TOP VIII: Tätigkeitsbericht der Bundesärztekammer

Freitag, 22. Mai 2009, Vormittagssitzung

Dr. Junker, Westfalen-Lippe: Herr Präsident! Verehrter Herr Bartmann! Meine liebe Kolleginnen und Kollegen! Ich bin schon etwas erschrocken über die Risiken, die hier so verniedlichend dargestellt werden. Ich bin auch erschrocken über den Umgang mit den Bedenken, die schon seit drei Jahren von der Ärzteschaft geäußert werden, und ich bin auch ein wenig erschrocken über die Blauäugigkeit hinsichtlich der Folgen eines solchen Beschlusses zur E-Card.

Ich weiß nicht, Herr Bartmann, in welcher Region Sie leben, mit welchen hochrezeptiven Patienten Sie Umgang haben. Bei meiner Landbevölkerung im Sauerland sind zwei Drittel meiner Patienten nicht in der Lage, mit dieser Karte, mit der PIN usw. umzugehen und das vernünftig in den Griff zu bekommen.
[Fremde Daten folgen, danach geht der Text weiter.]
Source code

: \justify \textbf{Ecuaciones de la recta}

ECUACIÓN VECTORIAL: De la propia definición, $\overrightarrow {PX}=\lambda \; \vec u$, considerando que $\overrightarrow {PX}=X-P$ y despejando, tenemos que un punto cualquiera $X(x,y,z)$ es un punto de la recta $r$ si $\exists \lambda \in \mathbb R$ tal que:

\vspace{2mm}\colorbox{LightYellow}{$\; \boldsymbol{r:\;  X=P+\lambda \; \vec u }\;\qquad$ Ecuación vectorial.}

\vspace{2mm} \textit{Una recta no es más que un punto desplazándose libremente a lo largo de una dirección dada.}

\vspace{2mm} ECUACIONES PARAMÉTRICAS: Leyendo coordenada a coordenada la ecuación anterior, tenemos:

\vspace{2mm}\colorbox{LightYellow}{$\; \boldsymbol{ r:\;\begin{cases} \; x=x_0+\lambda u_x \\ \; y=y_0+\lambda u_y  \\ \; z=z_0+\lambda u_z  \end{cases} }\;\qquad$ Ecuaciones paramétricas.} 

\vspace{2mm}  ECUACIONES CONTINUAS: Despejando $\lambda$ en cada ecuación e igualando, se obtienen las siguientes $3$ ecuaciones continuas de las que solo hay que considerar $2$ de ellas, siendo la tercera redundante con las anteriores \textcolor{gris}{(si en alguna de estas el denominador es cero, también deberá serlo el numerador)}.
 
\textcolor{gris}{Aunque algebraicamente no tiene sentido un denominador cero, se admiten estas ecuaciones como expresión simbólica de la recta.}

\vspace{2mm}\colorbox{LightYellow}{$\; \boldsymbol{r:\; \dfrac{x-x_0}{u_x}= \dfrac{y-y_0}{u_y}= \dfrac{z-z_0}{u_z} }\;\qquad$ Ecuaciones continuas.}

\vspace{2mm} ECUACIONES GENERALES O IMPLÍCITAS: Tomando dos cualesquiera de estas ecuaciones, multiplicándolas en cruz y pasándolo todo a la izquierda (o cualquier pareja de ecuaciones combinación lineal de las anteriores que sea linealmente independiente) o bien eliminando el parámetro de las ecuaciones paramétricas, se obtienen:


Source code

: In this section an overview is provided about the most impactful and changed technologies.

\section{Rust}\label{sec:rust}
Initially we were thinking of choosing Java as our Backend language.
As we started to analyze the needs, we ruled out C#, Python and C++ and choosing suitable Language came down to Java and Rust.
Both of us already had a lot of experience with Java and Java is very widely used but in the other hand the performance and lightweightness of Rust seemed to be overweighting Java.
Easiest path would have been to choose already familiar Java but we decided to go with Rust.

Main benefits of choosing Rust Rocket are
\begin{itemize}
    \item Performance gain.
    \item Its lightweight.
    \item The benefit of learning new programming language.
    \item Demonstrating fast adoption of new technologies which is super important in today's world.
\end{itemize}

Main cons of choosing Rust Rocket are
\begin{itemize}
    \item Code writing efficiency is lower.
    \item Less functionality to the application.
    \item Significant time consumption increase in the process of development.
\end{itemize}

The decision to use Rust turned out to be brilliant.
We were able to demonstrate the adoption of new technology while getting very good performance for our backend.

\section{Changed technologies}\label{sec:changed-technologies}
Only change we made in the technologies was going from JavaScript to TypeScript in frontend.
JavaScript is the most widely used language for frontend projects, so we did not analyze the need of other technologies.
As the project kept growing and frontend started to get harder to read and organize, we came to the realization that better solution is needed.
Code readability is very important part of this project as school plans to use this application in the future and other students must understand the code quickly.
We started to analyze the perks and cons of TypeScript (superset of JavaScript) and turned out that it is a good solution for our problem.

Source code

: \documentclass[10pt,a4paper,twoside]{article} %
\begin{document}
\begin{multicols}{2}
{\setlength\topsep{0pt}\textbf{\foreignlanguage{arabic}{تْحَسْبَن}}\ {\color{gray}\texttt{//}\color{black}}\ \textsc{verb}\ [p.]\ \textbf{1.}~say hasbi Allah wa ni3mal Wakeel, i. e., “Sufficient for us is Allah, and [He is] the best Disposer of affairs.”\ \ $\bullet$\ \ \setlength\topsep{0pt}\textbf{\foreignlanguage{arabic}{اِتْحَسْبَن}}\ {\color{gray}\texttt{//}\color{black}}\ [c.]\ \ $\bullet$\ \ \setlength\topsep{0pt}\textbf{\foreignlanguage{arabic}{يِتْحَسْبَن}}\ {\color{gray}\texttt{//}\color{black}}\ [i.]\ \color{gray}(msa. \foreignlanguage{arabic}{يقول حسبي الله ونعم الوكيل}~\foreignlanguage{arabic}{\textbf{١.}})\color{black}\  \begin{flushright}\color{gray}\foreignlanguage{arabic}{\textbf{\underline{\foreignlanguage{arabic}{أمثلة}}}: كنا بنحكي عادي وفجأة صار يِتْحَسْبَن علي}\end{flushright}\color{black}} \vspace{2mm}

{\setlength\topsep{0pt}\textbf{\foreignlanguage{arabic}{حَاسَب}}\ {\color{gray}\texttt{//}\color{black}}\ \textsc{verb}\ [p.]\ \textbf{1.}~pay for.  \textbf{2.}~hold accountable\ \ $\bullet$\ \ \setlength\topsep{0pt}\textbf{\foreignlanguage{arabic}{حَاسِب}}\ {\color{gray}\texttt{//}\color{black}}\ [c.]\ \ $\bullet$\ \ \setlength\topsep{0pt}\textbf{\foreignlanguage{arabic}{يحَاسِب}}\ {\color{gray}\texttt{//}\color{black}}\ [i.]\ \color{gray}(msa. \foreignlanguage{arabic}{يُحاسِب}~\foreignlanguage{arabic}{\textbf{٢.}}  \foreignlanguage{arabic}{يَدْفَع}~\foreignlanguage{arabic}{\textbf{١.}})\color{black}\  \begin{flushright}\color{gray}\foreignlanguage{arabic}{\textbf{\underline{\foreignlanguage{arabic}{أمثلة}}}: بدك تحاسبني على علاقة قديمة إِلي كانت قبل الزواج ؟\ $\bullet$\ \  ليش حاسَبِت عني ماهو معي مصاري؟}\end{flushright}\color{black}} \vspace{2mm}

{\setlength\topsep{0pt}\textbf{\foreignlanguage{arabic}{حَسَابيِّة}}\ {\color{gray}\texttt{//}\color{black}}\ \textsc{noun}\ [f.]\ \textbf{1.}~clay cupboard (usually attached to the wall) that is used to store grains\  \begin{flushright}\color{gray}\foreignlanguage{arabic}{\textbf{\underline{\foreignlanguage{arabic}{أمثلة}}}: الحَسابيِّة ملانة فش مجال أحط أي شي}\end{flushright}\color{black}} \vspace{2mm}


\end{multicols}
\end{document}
Ich bin auch nicht der Meinung, dass mir diese Karte im Notfall im Dorf hilft, wo ich mir einen Internetzugang hole. Auch der Notarzt auf der Intensivstation hat wahrscheinlich kein WLAN und Ähnliches zur Verfügung.

Für mich ist diese Form der Datenspeicherung so nützlich wie ein Kropf.

(Beifall)

Ich bin auch ein wenig erschrocken, als ich das Papier der Bundesärztekammer vom 11. Mai über Chancen und Risiken des E-Card-Projekts gelesen habe. Dort wird eigentlich nur noch darüber geredet, wie gut und harmlos das alles ist. Als Quintessenz ist zu lesen, dass wir Ärzte – die Bundesärztekammer spricht ja für uns – davon überzeugt sind, dass die E-Card kommen wird und dass ein Stopp nicht im Sinne von Ärzten und Patienten ist.

Meine Damen und Herren, das entspricht nicht der Auffassung der Ärztemehrheit an der Basis in Deutschland.

(Beifall)

Die Anträge des Vorstands zur Freiwilligkeit kommen mir ein wenig vor wie ein Feigenblatt, um die wirklichen Probleme zu negieren.

Gar keine Hinweise erfolgen auf die Probleme, die wir mit dem zentralen Server haben. Ich habe keine Angst vor Hackern. Aber ich weiß schon jetzt, dass es eine höchstrichterliche Bestätigung geben wird, dass der Datenzugriff auf die Sozialsysteme erlaubt ist, wenn die Daten erst einmal da sind. Wir werden Datenzugriffe von Krankenkassen und anderen Institutionen erleben. Wir haben es ja erlebt, dass sogar Grundgesetz-Verbriefungen höchstrichterlich abgeschafft werden, wenn es angeblich dem Sozialsystem dient. In dieser Richtung habe ich ganz große Bedenken.

Ich bitte Sie, nicht andere Lösungen, die in der Testung sind und genauso sicher sind wie die elektronische Gesundheitskarte, so herabzuwürdigen. Das stimmt nicht, da liegen Sie falsch. Es gibt diese Lösungen. Hier ist ja bereits eine Karte vorgestellt worden. Das wäre etwas, was in der Hand des Patienten Sinn macht. Da kann man einen direkten Zugriff auf ein Röntgenbild, einen Befund usw. haben. Das würde mir in der Praxis helfen, die anderen Dinge nicht.

Ich meine, wir sollten wieder auf den Boden der Realitäten zurückkommen. Deswegen sollten Sie die Anträge, die die E-Card so einseitig bevorzugen, ablehnen.

Vielen Dank.

(Beifall)

Präsident Prof. Dr. Dr. h. c. Hoppe: Schönen Dank, Herr Junker. – Jetzt kommt Herr Ramm aus Hamburg.